Nothing in the records may be altered; repeat them exactly.

• _Data entries_
*** Begin section ***

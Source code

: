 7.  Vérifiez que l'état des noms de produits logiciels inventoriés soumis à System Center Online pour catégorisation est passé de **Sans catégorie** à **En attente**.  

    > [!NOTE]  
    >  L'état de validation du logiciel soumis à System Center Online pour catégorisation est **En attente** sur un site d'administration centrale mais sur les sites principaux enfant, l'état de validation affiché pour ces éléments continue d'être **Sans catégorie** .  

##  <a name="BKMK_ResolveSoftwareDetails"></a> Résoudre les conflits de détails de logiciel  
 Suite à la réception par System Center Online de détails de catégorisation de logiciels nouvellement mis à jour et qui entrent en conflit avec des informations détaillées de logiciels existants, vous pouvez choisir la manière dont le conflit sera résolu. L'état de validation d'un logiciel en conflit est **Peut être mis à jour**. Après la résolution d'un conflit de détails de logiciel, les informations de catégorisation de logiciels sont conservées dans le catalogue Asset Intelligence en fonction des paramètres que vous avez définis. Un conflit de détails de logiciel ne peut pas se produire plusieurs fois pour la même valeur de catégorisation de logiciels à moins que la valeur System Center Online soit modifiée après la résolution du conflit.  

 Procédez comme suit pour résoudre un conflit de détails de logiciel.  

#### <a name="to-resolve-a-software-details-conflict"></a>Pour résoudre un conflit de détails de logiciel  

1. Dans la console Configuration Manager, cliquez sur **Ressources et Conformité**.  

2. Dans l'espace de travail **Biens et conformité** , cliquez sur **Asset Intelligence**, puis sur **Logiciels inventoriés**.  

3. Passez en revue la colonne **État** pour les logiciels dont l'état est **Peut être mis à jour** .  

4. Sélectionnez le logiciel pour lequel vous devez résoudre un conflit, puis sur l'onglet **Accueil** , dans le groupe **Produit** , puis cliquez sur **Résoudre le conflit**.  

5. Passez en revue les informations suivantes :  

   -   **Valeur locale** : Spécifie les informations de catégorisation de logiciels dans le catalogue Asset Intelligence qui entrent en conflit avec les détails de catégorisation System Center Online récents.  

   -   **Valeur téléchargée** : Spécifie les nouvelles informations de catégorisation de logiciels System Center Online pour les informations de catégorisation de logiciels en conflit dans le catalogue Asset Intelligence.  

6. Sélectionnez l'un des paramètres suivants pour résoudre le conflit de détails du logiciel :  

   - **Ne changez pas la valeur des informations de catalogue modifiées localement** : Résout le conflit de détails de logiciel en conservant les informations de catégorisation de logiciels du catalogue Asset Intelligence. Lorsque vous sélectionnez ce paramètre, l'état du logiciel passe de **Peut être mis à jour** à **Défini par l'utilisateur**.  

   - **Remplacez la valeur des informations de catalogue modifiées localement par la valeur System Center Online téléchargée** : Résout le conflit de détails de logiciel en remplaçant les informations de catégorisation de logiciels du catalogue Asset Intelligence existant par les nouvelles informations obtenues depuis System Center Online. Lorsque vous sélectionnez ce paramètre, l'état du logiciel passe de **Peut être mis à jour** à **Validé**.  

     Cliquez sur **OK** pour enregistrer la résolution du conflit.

*** End section ***

• _Written response_
Source code

: 7.  Vérifiez que l'état des noms de produits logiciels inventoriés soumis à System Center Online pour catégorisation est passé de **Sans catégorie** à **En attente**.  

    > [!NOTE]  
    >  L'état de validation du logiciel soumis à System Center Online pour catégorisation est **En attente** sur un site d'administration centrale mais sur les sites principaux enfant, l'état de validation affiché pour ces éléments continue d'être **Sans catégorie** .  

##  <a name="BKMK_ResolveSoftwareDetails"></a> Résoudre les conflits de détails de logiciel  
 Suite à la réception par System Center Online de détails de catégorisation de logiciels nouvellement mis à jour et qui entrent en conflit avec des informations détaillées de logiciels existants, vous pouvez choisir la manière dont le conflit sera résolu. L'état de validation d'un logiciel en conflit est **Peut être mis à jour**. Après la résolution d'un conflit de détails de logiciel, les informations de catégorisation de logiciels sont conservées dans le catalogue Asset Intelligence en fonction des paramètres que vous avez définis. Un conflit de détails de logiciel ne peut pas se produire plusieurs fois pour la même valeur de catégorisation de logiciels à moins que la valeur System Center Online soit modifiée après la résolution du conflit.  

 Procédez comme suit pour résoudre un conflit de détails de logiciel.  

#### <a name="to-resolve-a-software-details-conflict"></a>Pour résoudre un conflit de détails de logiciel  

1. Dans la console Configuration Manager, cliquez sur **Ressources et Conformité**.  

2. Dans l'espace de travail **Biens et conformité** , cliquez sur **Asset Intelligence**, puis sur **Logiciels inventoriés**.  

3. Passez en revue la colonne **État** pour les logiciels dont l'état est **Peut être mis à jour** .  

4. Sélectionnez le logiciel pour lequel vous devez résoudre un conflit, puis sur l'onglet **Accueil** , dans le groupe **Produit** , puis cliquez sur **Résoudre le conflit**.  

5. Passez en revue les informations suivantes :  

   -   **Valeur locale** : Spécifie les informations de catégorisation de logiciels dans le catalogue Asset Intelligence qui entrent en conflit avec les détails de catégorisation System Center Online récents.  

   -   **Valeur téléchargée** : Spécifie les nouvelles informations de catégorisation de logiciels System Center Online pour les informations de catégorisation de logiciels en conflit dans le catalogue Asset Intelligence.  

6. Sélectionnez l'un des paramètres suivants pour résoudre le conflit de détails du logiciel :  

   - **Ne changez pas la valeur des informations de catalogue modifiées localement** : Résout le conflit de détails de logiciel en conservant les informations de catégorisation de logiciels du catalogue Asset Intelligence. Lorsque vous sélectionnez ce paramètre, l'état du logiciel passe de **Peut être mis à jour** à **Défini par l'utilisateur**.  

   - **Remplacez la valeur des informations de catalogue modifiées localement par la valeur System Center Online téléchargée** : Résout le conflit de détails de logiciel en remplaçant les informations de catégorisation de logiciels du catalogue Asset Intelligence existant par les nouvelles informations obtenues depuis System Center Online. Lorsque vous sélectionnez ce paramètre, l'état du logiciel passe de **Peut être mis à jour** à **Validé**.  

     Cliquez sur **OK** pour enregistrer la résolution du conflit.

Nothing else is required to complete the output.